*** Opening of Extracted information ***
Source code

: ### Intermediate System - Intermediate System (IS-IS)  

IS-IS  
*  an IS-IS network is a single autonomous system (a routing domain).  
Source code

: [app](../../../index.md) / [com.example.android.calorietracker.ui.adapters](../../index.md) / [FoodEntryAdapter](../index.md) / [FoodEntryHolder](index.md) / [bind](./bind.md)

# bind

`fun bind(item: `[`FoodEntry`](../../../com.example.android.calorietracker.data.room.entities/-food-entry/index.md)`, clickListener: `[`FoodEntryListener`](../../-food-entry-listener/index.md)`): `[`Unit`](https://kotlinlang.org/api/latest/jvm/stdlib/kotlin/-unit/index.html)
*** Close of Extracted information ***
*** Opening of Extracted information ***
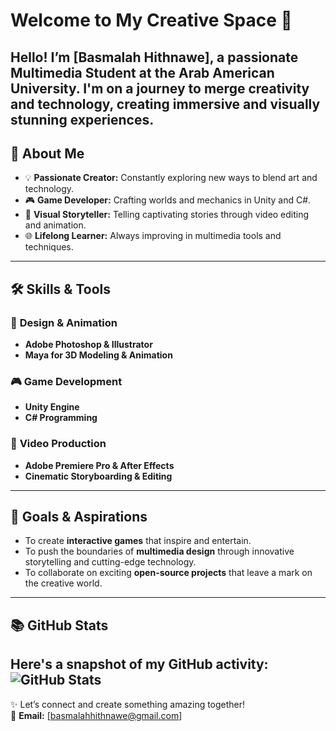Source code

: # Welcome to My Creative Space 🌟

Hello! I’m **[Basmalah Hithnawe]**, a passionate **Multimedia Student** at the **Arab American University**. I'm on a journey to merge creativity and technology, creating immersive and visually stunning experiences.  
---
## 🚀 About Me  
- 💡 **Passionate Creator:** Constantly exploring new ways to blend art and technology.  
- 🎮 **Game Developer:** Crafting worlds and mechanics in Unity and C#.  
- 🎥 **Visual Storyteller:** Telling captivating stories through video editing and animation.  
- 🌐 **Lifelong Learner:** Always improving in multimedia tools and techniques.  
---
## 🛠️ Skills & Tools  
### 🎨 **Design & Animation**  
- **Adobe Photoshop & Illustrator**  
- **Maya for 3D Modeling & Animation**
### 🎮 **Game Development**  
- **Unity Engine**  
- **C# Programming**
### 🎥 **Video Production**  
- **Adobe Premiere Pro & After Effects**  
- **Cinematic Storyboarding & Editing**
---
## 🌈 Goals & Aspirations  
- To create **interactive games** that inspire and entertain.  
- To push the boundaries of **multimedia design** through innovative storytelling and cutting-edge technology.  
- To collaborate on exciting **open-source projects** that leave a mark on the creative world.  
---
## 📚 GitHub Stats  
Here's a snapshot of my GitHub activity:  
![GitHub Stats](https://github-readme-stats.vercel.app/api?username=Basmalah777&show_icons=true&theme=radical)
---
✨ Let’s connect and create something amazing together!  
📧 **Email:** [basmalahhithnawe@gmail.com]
*** Close of Extracted information ***
*** Opening of Extracted information ***
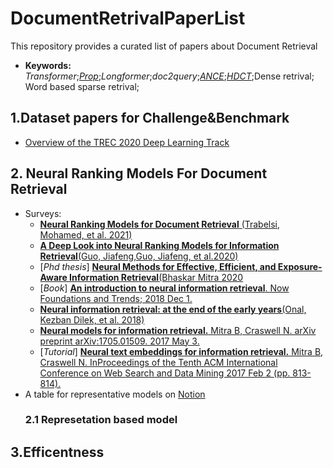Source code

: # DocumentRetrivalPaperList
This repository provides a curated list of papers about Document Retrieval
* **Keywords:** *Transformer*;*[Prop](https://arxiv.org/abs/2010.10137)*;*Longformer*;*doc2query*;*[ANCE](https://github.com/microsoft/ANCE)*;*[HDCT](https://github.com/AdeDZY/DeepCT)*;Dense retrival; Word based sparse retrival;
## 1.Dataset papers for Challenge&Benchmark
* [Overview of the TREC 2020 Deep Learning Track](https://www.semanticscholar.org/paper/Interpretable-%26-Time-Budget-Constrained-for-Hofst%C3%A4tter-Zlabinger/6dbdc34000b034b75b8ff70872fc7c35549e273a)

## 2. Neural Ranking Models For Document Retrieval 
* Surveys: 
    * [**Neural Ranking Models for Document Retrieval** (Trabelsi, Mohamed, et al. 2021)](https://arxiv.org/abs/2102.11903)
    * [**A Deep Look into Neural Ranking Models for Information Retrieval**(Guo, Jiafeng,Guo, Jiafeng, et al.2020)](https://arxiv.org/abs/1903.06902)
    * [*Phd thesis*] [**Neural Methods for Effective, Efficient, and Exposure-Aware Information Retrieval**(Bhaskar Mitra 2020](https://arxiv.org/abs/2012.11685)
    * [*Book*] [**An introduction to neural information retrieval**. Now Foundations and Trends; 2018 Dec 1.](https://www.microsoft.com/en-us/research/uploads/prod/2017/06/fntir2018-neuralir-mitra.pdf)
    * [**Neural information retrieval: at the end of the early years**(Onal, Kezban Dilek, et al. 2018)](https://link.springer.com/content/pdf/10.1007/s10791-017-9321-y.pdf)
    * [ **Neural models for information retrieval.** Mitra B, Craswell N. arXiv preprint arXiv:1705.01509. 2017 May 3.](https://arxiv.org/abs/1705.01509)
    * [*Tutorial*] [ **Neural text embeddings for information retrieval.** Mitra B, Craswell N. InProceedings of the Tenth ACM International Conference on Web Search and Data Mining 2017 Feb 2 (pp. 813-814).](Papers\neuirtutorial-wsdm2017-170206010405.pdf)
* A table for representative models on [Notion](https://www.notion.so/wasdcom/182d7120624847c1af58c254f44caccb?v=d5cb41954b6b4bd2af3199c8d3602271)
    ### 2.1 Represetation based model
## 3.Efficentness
*** Close of Extracted information ***
Assignment
Copy whichever lines in the listing above contain the word "that".

Written answer
- To create **interactive games** that inspire and entertain.  
- To collaborate on exciting **open-source projects** that leave a mark on the creative world.  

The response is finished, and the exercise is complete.